Miller is very keen on wood though. Good wood, good materials. "If a piece is beautifully made from beautiful materials, it's probably going to hold its value," she says. Miller is a particular fan of the exquisite craftsmanship of Senior & Carmichael, whose one-off commission creations for the likes of the Marquess of Bath and the Sir John Soane's Museum will probably be just as desirable centuries from now.

But when it comes to the world of mass production and modern materials, investors are on dodgier territory. "Anything Philippe Starck made for Alessi, for example, won't go anywhere," warns Miller. So put your lemon squeezers down. And hang fire with the foam furniture, too - foam has a fairly limited life span. And lots of the 1960s plastic and fibreglass stuff - although cool - might have lost its sheen and strength.

So what about the gambler with a few hundred quid to play with and a stack of Wallpaper and Icon magazines in the back bedroom? Could somebody like that just try pottering round the design shows and taking a punt on an exciting new name? The experts say the odds are slim of finding the "new" Newson. But Rabih Hage, who runs a gallery in South London, says there's fun to be had at all levels. "I began my gallery around just one sofa made of nickels by the American designer Johnny Swing. I bought it for $12,000 not so many years ago and now it's worth $61,000. I work with designers to develop what can only be described as 'collectibles'. We hosted Paul Cocksedge's first solo show of 77 lamps priced between £495 and £1,770, and they'll definitely go up in value. Once there has been a good show or book devoted to a designer, the price tends to go up."

Who's buying these "collectibles"? "People mainly aged between 30 to 55," says Hage. "People who are quite confident in their own taste and buy instinctively." He says the trend began in the mid 1990s when "people were intimidated by the art world but felt they had a right to their own opinions about design".

I suppose there are lots of us in that category. The experts may be able to demolish our interpretations of the painters and sculptors - but we know what we like to sit in. And sometimes it's polystyrene.

How to spot a modern masterpiece

* Don't buy mass-produced work. Only limited editions and prototypes will stand a chance of making a fast return. Also look out for pieces connected with iconic buildings or events - the ocean liner, the ground-breaking hotel, the Olympics.

* "Look for that designer," says Morrison, "who is doing new things with a new material. Look for the innovator, the person everybody else will follow."
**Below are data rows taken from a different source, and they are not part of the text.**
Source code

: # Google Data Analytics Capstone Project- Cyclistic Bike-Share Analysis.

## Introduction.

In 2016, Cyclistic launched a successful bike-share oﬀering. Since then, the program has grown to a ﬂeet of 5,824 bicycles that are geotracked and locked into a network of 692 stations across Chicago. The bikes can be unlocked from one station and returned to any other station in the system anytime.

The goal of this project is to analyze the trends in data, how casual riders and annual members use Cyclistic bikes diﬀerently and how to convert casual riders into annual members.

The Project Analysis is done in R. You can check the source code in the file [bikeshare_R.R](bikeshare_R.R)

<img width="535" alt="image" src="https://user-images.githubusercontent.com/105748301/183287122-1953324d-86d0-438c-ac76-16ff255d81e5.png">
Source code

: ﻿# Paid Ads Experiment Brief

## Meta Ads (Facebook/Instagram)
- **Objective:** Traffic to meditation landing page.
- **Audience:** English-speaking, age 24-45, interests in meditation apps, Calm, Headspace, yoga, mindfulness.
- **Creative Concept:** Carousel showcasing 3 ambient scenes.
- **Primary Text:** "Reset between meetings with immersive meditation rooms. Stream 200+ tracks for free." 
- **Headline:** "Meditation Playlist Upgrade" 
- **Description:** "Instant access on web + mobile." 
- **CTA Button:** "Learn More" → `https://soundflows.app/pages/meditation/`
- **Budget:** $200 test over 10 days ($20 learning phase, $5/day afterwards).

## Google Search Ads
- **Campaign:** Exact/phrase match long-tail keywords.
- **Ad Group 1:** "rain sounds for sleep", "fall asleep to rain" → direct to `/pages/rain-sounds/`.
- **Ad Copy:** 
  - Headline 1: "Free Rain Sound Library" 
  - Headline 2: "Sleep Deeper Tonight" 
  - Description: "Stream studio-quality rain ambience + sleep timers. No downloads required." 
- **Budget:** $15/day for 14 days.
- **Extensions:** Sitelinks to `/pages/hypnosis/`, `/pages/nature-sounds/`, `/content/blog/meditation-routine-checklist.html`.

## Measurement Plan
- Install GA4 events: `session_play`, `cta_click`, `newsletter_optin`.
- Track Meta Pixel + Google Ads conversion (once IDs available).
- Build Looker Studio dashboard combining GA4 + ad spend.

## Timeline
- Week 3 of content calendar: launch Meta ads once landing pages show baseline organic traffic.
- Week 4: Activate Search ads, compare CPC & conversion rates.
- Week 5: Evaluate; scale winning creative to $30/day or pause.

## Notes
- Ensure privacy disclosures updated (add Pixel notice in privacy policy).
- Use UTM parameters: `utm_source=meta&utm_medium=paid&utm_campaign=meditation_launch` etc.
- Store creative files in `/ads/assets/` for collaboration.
* Think about how the materials will age, and what conditions they will require to be kept at their best. Hard woods will acquire a rich patina with use, but white plastic from the 1960s will loose its sci-fi Barbarella appeal if its scuffed and marked with ball-point pen.

* Look what the museums are buying. If the V&A have an order in, then you're on to a good thing.

* Study interior design magazines. Not only do such magazines identify who's currently cool, but they'll be thumbed by interior designers looking for retro chic in 20 years' time, when you're looking to sell.

* Don't buy at the major metropolitan auction houses if you're looking to snap up a bargain. Go out to the sticks where, as Miller says, "they don't give a toss if it's an Eames or an Arad".

* Only buy what you like. Trust your instinct.

* Avoid anything restored, and make sure handles and any ornament or gilding are original.